Questions and answers on grain theft and sanctions designations against Chechens
More questions than answers, really
It's a well-established fact that there's a world food crisis going on threatening the lives of millions.
That Russia's war on Ukraine is an intentional component of the food crisis is decently well-established, not particularly by any official Russian statement, but rather by Russia's pattern of actions.
Food theft from Ukraine is intuitively a part of that practice of intentionally incurring, exacerbating and leveraging a world food crisis, and is also borne out by pattern of actions.
The specific complicity of Chechens - specifically, Kadyrovites - in that food theft is well-established by eyewitness and victim reports as well as public reporting, and host-nation intelligence disclosures.
I have a pretty good guess on who handles the money for Ramzan Kadyrov, Chechnya's head of state, not just my boy Kenny Rakishev out of Kazakhstan (his name is "Kenes", but, I mean, come on) but also the rest of his inner circle; this is all very well-established by open reporting, and some of the names, interestingly, appear in the Panama Papers and Offshore Papers leaks (from tax-haven lawyers).
By himself, just based on who he is and who his connections are, it's not hard to put together a fairly compelling sanctions designation case just for people like Rakishev in Kadyrov's orbit, already. But that isn't newsworthy or meaningful - or, perhaps, as newsworthy and meaningful - as figuring out precisely who the hell is making money off this insane international food crisis Russia is creating, fixing their location, and getting their things taken by the U.S. government.

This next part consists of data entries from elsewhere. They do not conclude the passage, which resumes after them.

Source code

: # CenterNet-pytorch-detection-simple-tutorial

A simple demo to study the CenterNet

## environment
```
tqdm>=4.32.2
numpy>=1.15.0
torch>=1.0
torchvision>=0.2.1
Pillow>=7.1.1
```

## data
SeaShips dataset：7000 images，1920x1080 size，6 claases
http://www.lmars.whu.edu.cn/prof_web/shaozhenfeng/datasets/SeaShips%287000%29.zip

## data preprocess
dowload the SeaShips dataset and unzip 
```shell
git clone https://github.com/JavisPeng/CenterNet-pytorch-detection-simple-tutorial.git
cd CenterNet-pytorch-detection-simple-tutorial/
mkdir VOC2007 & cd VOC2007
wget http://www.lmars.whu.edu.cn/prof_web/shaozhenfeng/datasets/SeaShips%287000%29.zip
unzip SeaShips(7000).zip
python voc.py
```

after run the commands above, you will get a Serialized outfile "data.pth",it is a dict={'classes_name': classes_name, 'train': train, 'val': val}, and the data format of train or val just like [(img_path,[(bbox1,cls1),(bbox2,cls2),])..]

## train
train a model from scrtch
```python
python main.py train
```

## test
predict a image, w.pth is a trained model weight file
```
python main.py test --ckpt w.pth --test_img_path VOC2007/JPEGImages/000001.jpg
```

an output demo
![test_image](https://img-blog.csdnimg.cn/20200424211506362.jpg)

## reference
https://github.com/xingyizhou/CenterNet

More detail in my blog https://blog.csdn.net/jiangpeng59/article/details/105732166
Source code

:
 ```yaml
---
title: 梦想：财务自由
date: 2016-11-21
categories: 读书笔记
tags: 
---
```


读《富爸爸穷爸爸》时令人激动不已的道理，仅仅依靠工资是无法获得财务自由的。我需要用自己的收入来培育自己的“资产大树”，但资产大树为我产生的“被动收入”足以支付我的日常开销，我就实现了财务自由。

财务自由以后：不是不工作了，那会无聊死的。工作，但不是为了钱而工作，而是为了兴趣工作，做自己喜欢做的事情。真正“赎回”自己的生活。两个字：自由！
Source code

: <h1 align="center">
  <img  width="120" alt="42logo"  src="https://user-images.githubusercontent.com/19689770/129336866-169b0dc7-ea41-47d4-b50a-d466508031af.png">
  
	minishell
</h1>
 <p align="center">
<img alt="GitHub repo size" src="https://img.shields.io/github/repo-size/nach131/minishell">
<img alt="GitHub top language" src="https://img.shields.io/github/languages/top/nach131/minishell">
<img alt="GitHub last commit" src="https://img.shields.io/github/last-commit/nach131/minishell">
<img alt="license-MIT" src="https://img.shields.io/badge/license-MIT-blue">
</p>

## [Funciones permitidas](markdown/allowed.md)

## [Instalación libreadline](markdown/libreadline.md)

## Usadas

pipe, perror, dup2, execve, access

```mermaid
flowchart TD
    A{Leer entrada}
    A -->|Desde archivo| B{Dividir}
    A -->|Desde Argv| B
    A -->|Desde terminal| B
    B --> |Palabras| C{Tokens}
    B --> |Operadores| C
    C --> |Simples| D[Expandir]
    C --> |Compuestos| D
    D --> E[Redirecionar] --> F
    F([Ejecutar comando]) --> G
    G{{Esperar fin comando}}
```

What I can't figure out is who specifically is handling the money Kadyrov's getting for stealing grain. I'm not even sure how he'd get that money, actually. There's a lot of attractive candidates around Kadyrov, including agriculture people in Chechnya; this has had me reading fairly boring press releases about Chechen farms for a day or so.
But I've been operating on the theory that Kadyrov is vertically integrated through this process - he's getting an ownership stake in the grain that he seizes, the way I'm figuring it, and that he has to be competing with separatists for who gets to seize what.
What if he's just a cog in this machine? He wasn't even in the Ukraine war until his little public show for Putin. What if he isn't getting "points on the package", and he's just hired muscle for seizing and (potentially) loading grain?
And what if the reason why separatists are seizing the banks, and the Chechens are seizing the grain, are the same reason - that is, some kind of deal that got made?
It's an interesting but somewhat useless theory unless there's some way to test it - to falsify it, in other words, some form of evidence disproving it that isn't there or can be argued against.
I think if you can answer these questions to a decently high evidentiary standard right now, though, you can actually do something about an ongoing, intentional international food crisis that threatens the lives of millions.